### Instructions for the task:
Wherever a picture appears, skip it and retype the rest of the data exactly.

# # # # #

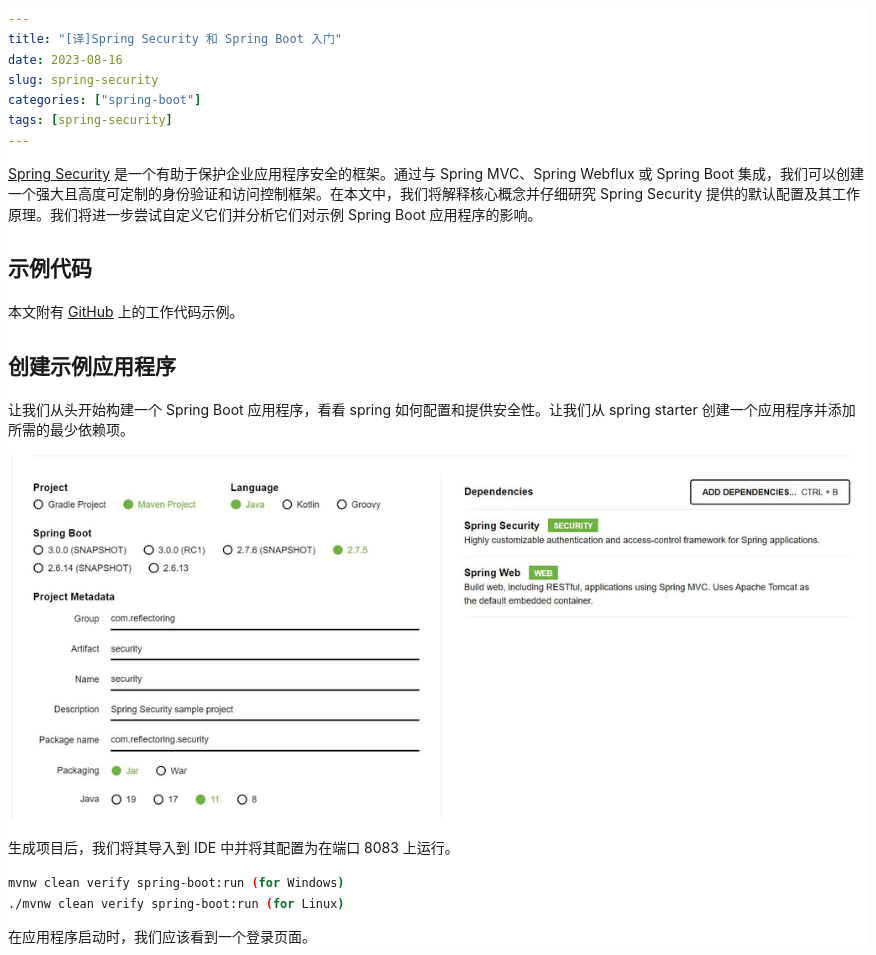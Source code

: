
 ```yaml
---
title: "[译]Spring Security 和 Spring Boot 入门"
date: 2023-08-16
slug: spring-security
categories: ["spring-boot"]
tags: [spring-security]
---
```


[Spring Security](https://docs.spring.io/spring-security/reference/index.html) 是一个有助于保护企业应用程序安全的框架。通过与 Spring MVC、Spring Webflux 或 Spring Boot 集成，我们可以创建一个强大且高度可定制的身份验证和访问控制框架。在本文中，我们将解释核心概念并仔细研究 Spring Security 提供的默认配置及其工作原理。我们将进一步尝试自定义它们并分析它们对示例 Spring Boot 应用程序的影响。

## 示例代码

本文附有 [GitHub](https://github.com/thombergs/code-examples/tree/master/spring-security/getting-started) 上的工作代码示例。

## 创建示例应用程序

让我们从头开始构建一个 Spring Boot 应用程序，看看 spring 如何配置和提供安全性。让我们从 spring starter 创建一个应用程序并添加所需的最少依赖项。

![settings](../../../static/images/spring-security-01.webp)

生成项目后，我们将其导入到 IDE 中并将其配置为在端口 8083 上运行。

```bash
mvnw clean verify spring-boot:run (for Windows)
./mvnw clean verify spring-boot:run (for Linux)
```

在应用程序启动时，我们应该看到一个登录页面。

# # # # #

### Answer box:
Source code

:
 ```yaml
---
title: "[译]Spring Security 和 Spring Boot 入门"
date: 2023-08-16
slug: spring-security
categories: ["spring-boot"]
tags: [spring-security]
---
```


[Spring Security](https://docs.spring.io/spring-security/reference/index.html) 是一个有助于保护企业应用程序安全的框架。通过与 Spring MVC、Spring Webflux 或 Spring Boot 集成，我们可以创建一个强大且高度可定制的身份验证和访问控制框架。在本文中，我们将解释核心概念并仔细研究 Spring Security 提供的默认配置及其工作原理。我们将进一步尝试自定义它们并分析它们对示例 Spring Boot 应用程序的影响。

## 示例代码

本文附有 [GitHub](https://github.com/thombergs/code-examples/tree/master/spring-security/getting-started) 上的工作代码示例。

## 创建示例应用程序

让我们从头开始构建一个 Spring Boot 应用程序，看看 spring 如何配置和提供安全性。让我们从 spring starter 创建一个应用程序并添加所需的最少依赖项。

![settings](../../../static/images/spring-security-01.webp)

生成项目后，我们将其导入到 IDE 中并将其配置为在端口 8083 上运行。

```bash
mvnw clean verify spring-boot:run (for Windows)
./mvnw clean verify spring-boot:run (for Linux)
```

在应用程序启动时，我们应该看到一个登录页面。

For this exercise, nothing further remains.